(Work instruction): Only the lines below starting at the one that contains "2. Select your" and ending at the one that contains "### How are the provider API keys stored?" are to be reproduced, exactly and with both ends kept.

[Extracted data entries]
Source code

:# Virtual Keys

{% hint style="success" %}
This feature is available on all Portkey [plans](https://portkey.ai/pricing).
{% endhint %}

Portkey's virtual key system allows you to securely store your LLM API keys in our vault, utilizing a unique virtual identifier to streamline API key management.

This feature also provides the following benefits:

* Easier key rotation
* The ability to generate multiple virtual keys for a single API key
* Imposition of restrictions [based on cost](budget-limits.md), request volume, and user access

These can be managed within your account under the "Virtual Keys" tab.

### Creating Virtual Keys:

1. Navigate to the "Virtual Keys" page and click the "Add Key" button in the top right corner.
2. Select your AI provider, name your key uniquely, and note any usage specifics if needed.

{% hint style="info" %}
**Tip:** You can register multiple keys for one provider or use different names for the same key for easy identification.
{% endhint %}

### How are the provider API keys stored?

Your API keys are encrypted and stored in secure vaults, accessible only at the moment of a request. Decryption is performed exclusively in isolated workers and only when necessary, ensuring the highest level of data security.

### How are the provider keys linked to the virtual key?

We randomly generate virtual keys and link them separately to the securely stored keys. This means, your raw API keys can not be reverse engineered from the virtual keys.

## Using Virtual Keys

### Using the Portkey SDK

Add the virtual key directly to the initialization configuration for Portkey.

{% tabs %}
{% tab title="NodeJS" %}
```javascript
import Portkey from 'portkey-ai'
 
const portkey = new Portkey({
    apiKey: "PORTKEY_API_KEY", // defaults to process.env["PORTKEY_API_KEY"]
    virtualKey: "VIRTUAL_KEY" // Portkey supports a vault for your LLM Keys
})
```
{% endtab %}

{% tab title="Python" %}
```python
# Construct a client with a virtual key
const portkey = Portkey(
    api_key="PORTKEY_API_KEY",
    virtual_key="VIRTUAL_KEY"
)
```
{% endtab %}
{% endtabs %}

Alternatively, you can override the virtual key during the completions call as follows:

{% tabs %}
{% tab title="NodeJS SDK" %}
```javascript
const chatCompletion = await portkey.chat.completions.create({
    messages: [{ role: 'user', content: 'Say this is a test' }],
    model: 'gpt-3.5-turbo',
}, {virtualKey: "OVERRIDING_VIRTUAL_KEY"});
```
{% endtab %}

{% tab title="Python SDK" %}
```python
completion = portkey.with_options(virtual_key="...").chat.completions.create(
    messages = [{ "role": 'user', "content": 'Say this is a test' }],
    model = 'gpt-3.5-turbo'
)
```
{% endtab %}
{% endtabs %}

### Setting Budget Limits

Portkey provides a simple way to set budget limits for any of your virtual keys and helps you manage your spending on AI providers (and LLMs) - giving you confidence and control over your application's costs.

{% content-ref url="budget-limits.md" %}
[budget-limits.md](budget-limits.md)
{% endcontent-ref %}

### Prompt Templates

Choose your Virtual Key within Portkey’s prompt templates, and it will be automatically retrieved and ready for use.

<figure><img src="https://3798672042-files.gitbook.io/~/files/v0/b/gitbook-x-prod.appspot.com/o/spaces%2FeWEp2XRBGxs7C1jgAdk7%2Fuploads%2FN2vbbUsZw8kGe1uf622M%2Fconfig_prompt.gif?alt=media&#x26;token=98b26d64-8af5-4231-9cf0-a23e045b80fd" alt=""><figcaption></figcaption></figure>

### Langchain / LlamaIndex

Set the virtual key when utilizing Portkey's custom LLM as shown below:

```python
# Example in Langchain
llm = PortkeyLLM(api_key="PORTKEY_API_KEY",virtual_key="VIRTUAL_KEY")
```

(Output of the exercise):
2. Select your AI provider, name your key uniquely, and note any usage specifics if needed.

{% hint style="info" %}
**Tip:** You can register multiple keys for one provider or use different names for the same key for easy identification.
{% endhint %}

### How are the provider API keys stored?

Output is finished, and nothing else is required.